Each route comes with different approvals, filings and tax outcomes. For example, a primary issue dilutes all shareholders but puts cash into the company. A secondary sale doesn’t dilute, but transfers ownership and often negotiating leverage to the buyer. If you’re exploring a partial exit, take time to weigh the commercial and legal factors tied to selling your own shares.
A quick thought experiment helps: imagine your business 12–24 months after the deal. Who controls key decisions? What investor protections are in place? Does your cap table make future fundraises easier or harder? Your answers should guide which share sale route fits best.
What Are Your Options For Selling Company Shares?

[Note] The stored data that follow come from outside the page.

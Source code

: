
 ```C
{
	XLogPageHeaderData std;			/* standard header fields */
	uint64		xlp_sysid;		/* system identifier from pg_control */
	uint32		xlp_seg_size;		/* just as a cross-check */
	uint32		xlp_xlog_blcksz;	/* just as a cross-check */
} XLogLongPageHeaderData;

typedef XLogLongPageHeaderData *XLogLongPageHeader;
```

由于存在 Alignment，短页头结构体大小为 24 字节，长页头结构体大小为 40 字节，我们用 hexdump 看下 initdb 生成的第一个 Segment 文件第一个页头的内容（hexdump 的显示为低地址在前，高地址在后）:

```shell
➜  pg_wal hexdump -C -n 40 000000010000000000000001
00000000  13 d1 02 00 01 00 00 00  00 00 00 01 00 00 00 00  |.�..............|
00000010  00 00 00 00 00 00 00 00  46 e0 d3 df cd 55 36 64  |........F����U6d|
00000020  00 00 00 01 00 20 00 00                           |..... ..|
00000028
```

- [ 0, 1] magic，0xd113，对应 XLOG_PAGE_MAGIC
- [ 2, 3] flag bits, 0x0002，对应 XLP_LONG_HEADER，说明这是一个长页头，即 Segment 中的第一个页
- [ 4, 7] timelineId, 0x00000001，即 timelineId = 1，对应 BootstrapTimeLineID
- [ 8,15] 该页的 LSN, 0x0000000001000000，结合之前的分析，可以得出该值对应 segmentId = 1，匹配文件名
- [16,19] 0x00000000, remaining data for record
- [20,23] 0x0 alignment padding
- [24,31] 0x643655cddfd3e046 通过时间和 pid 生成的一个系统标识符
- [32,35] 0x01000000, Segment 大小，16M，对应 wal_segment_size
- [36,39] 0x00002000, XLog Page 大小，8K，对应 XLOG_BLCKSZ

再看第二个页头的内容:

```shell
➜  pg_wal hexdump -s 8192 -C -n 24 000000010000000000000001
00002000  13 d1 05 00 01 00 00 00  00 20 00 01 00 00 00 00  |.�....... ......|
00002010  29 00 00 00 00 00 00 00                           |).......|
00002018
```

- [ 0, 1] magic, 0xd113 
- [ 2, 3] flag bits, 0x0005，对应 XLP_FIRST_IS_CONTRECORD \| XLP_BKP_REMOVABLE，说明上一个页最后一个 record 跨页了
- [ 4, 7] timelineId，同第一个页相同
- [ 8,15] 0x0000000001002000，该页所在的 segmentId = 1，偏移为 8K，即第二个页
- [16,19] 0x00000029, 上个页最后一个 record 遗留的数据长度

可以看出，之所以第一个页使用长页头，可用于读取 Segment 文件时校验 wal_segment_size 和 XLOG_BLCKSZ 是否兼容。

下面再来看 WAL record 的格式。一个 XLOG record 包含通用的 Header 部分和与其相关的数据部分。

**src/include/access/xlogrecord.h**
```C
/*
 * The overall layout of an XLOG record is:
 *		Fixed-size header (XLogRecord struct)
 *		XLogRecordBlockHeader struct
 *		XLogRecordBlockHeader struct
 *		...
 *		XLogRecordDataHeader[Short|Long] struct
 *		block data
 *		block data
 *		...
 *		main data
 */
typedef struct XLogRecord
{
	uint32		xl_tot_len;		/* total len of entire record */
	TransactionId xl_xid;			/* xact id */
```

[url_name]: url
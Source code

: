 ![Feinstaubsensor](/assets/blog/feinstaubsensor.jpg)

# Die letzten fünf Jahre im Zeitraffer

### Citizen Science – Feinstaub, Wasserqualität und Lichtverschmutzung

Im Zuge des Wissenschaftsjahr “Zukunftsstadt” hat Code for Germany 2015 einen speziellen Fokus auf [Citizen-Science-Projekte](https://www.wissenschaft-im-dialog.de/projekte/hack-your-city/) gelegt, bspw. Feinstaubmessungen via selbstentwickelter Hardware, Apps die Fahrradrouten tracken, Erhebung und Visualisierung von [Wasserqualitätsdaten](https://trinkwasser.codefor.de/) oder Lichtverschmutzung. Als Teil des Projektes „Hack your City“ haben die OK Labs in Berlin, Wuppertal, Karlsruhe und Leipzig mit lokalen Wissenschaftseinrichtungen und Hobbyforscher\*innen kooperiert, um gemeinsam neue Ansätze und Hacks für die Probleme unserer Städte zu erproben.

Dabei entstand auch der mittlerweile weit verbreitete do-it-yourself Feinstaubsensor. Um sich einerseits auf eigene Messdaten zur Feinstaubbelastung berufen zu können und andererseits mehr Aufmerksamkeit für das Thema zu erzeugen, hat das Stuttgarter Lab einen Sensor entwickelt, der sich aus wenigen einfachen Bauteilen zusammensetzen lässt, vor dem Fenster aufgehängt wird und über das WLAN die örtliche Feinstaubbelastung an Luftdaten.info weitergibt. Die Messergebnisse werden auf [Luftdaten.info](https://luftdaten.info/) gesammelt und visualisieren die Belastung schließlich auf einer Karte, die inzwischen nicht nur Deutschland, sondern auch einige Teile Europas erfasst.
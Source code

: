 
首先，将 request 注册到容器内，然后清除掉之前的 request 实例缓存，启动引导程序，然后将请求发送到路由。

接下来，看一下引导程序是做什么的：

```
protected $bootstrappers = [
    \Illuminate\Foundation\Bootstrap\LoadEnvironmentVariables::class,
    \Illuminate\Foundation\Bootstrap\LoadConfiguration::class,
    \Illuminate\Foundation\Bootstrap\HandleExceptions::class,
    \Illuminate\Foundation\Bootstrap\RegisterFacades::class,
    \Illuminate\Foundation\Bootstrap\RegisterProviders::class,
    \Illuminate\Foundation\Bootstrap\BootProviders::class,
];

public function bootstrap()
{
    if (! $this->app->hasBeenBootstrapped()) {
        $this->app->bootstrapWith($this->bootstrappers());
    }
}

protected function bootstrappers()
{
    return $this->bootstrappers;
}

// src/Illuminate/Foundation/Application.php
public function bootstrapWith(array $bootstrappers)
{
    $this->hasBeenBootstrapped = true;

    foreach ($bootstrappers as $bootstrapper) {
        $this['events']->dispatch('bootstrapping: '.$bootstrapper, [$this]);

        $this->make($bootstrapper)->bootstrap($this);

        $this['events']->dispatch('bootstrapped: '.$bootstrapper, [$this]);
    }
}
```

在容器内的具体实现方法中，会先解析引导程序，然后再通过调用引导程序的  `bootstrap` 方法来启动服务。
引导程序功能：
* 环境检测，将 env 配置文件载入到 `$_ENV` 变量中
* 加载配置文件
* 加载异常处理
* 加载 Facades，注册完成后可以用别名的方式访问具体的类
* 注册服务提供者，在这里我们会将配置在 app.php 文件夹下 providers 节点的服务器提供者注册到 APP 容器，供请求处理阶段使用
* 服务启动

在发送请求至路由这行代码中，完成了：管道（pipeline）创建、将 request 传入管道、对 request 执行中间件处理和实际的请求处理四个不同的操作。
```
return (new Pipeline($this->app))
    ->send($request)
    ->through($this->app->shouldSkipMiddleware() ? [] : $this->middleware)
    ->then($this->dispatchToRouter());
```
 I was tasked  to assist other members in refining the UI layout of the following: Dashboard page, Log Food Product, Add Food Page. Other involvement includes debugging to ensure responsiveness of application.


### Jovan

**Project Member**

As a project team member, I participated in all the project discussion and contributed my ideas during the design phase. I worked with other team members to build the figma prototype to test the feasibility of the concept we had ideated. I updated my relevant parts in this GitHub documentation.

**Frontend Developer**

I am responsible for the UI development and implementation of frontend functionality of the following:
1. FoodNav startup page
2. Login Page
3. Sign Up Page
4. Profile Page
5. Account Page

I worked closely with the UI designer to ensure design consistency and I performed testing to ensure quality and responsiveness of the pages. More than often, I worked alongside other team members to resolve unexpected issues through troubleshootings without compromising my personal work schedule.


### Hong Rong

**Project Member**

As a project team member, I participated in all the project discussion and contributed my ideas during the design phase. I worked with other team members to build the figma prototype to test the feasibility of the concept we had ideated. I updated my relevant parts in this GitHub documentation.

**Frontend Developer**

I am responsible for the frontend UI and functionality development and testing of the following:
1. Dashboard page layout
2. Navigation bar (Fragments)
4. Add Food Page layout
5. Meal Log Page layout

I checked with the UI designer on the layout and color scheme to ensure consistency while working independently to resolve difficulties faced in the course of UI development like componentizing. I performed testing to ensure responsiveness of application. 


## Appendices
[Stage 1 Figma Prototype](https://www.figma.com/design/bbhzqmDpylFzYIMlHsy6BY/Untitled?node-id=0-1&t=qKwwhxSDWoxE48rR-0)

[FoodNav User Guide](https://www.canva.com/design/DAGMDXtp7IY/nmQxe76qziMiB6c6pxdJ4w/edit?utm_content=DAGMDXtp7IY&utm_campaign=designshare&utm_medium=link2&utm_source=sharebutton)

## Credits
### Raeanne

Under UK law (primarily the Companies Act 2006), you’ve got several tools. The right one depends on your goals, investor appetite, and what your Articles and shareholders have already agreed.
Option 1: Issue New Shares (Primary Fundraising)
A new share issue brings fresh capital into the company. Practically, you’ll:
- Check your Articles and any pre-emption rights (more on those below).
- Pass board and shareholder approvals to allot shares.
- Enter into a subscription agreement with the investor.
- Update the company’s registers and file form SH01 at Companies House.
New shares can be ordinary, preference or another class (if permitted by your Articles). The price you set, and whether any amount is treated as share premium, will impact your balance sheet and investor expectations.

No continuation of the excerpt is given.